在日同胞こそまずひとつになってワンコリアのシンボルとなろう!
祖国南北の、海外同胞のパイプ役として、ワンコリアの実現を目指そう!
純粋にして素朴な感情で1985年、ワンコリアフェスティバルは大阪で産声をあげた。
一世に比べ祖国の思いが希薄になり、そうかと言って日本にも同化できない二世、三世
に、在日コリアンとしての存在意義を喚起するには、自分達の誇りと国際社会で果たせる
役割についてイメージで示すことが必要。その切り口として、若い世代が関心を寄せる
ロックやジャズなどはどうだろう?この分野では在日コリアンの活躍がめざましく、その
協力を得てメッセージを送れば効果があがるのでは――。
こうして、「解放40周年」を記念して、第一回フェスティバルの幕はあがった。

 名称は「パリロフェスティバル」。開催も8月14〜16日の3日間、大阪城野外音楽堂でスタートした。ロック、ジャズミュージシャンの他、韓国の古典舞踊と朝鮮歌曲の在日アーティストがはじめて共に舞台に立った。パンフレットの広告に、韓国系の大阪興銀(現・関西興銀)と北朝鮮系の朝銀大阪が並んで名前を出してくれたのも画期的だった。
 しかし、結果は惨憺たるもの。一万人の聴衆を集めるもくろみが、延べ千人足らず。客席には関係者の顔ばかり目についた。
1th
1985
8・15 40
民族 未来 創造
FESTIVAL

 

◎この第一回パリロ
 フェス ティバルへ
 寄せられた メッセ
 ージを紹介します。





 

文京洙(むん・ぎょんす)

(ナグネ同人)※1985年
現在 立命館大学教授

  実をいえば、近頃では「理念」や「ヴィジョン」を生みだそうとする内的な意欲がとみに衰えている自分を感じている。ときおり、本国や在日のありようについて思索をめぐらす機会があっても、固定的でひからびた「現実」が目につくだけでそれを乗り越えようとする意欲がいっこうにわかない。もともと思想が脆弱であるうえに現実的であろうとする姿勢がかちすぎるのかもしれない。本国のことがらに在日が主体的に参与しうるような回路が閉ざされつつあるのではないかという抜き難い疑念にも因るであろう。
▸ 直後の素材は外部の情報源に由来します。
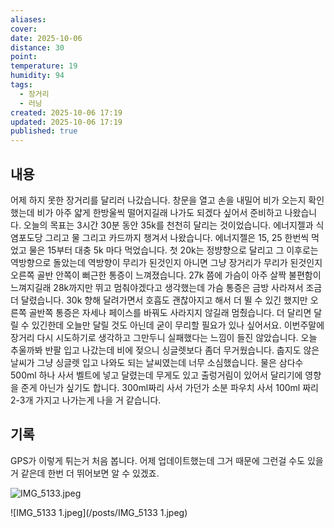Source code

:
 ```yaml
---
aliases:
cover:
date: 2025-10-06
distance: 30
point:
temperature: 19
humidity: 94
tags:
  - 장거리
  - 러닝
created: 2025-10-06 17:19
updated: 2025-10-06 17:19
published: true
---
```


## 내용
어제 하지 못한 장거리를 달리러 나갔습니다. 창문을 열고 손을 내밀어 비가 오는지 확인했는데 비가 아주 얇게 한방울씩 떨어지길래 나가도 되겠다 싶어서 준비하고 나왔습니다. 
오늘의 목표는 3시간 30분 동안 35k를 천천히 달리는 것이었습니다. 에너지젤과 식염포도당 그리고 물 그리고 카드까지 챙겨서 나왔습니다. 에너지젤은 15, 25 한번씩 먹었고 물은 15부터 대충 5k 마다 먹었습니다.
첫 20k는 정뱡향으로 달리고 그 이후로는 역방향으로 돌았는데 역방향이 무리가 된것인지 아니면 그냥 장거리가 무리가 된것인지 오른쪽 골반 안쪽이 뻐근한 통증이 느껴졌습니다. 27k 쯤에 가슴이 아주 살짝 불편함이 느껴지길래 28k까지만 뛰고 멈춰야겠다고 생각했는데 가슴 통증은 금방 사라져서 조금 더 달렸습니다. 30k 향해 달려가면서 호흡도 괜찮아지고 해서 더 뛸 수 있긴 했지만 오른쪽 골반쪽 통증은 자세나 페이스를 바꿔도 사라지지 않길래 멈췄습니다. 더 달리면 달릴 수 있긴한데 오늘만 달릴 것도 아닌데 굳이 무리할 필요가 있나 싶어서요. 이번주말에 장거리 다시 시도하기로 생각하고 그만두니 실패했다는 느낌이 들진 않았습니다.
오늘 추울까봐 반팔 입고 나갔는데 비에 젖으니 싱글렛보다 좀더 무거웠습니다. 춥지도 않은 날씨가 그냥 싱글렛 입고 나와도 되는 날씨였는데 너무 소심했습니다.
물은 삼다수 500ml 하나 사서 벨트에 넣고 달렸는데 무게도 있고 출렁거림이 있어서 달리기에 영향을 준게 아닌가 싶기도 합니다. 300ml짜리 사서 가던가 소분 파우치 사서 100ml 짜리 2-3개 가지고 나가는게 나을 거 같습니다.
## 기록
GPS가 이렇게 튀는거 처음 봅니다. 어제 업데이트했는데 그거 때문에 그런걸 수도 있을 거 같은데 한번 더 뛰어보면 알 수 있겠죠.

![IMG_5133.jpeg](/posts/IMG_5133.jpeg)

![IMG_5133 1.jpeg](/posts/IMG_5133 1.jpeg)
 「8・15フェスティバル」の趣旨書の文面には、そうした疑念や在日の閉塞状況にある種の風穴をあけるような新鮮なひびきがある。そこにはこの種の催しにありがちな利用、被利用といった政治的な思惑を乗り越えた真摯な姿勢がたしかに感じられる。

 だが、「統一のヴィジョンを生活に即して具体的に描き提示する」という言い方で趣意書の文面にも示されているように、「理念」や「ヴィジョン」はひとびとの具体的な生活意識に内在化しうるような要素を確固として含みもたなければならない。実は、「理念」とか「ヴィジョン」というところへの思考の飛躍に足踏みしてしまうのはそのことにも因る。風化や多様化のいちじるしい在日の生活意識を本国の変革への展望に連れ戻していけるだけの「ヴィジョン」を今回の「フェスティバル」がよく示しうるだろうか。
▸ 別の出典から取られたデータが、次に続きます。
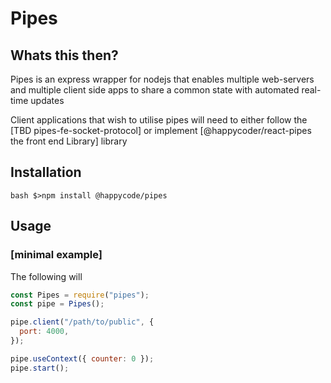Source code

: # Pipes 

## Whats this then?

Pipes is an express wrapper for nodejs that enables multiple web-servers and multiple client side apps to share a common state with automated real-time updates 

Client applications that wish to utilise pipes will need to either follow the [TBD pipes-fe-socket-protocol] or implement [@happycoder/react-pipes the front end Library] library

## Installation

```bash $>npm install @happycode/pipes ```

## Usage


### [minimal example]

The following will 
```javascript
const Pipes = require("pipes");
const pipe = Pipes();

pipe.client("/path/to/public", {
  port: 4000,
});

pipe.useContext({ counter: 0 });
pipe.start();
```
 さらにそれだけではない。「生活に即して」の「生活」とは本国のひとびとの「生活」をも当然含意しているに違いない。往々にしてみられるように、本国の人々の現実的な意識から○○する形で、在日のかってな思い入れによって本国のあり方を云々することは厳に謹しむべきであろう。求められているのは分断40年の南北双方の生活意識の変化をふまえたより現実的なヴィジョンである。「統一」とは、たぶん現在では、単なる一体化ではなく、それなりに異質な生活意識の共生を前提とせざるをえないはずである。

 ともすれ、それがいかに難題であろうと、「理念」は現実によって支えられなければならない。今回の「フェスティバル」が在日という立場からそうした難題に正面から取り組み、本国のひとびとの南北共生へのたしかな意志にそくしたより現実的なヴィジョン構築への第一歩となることを期待してやまない。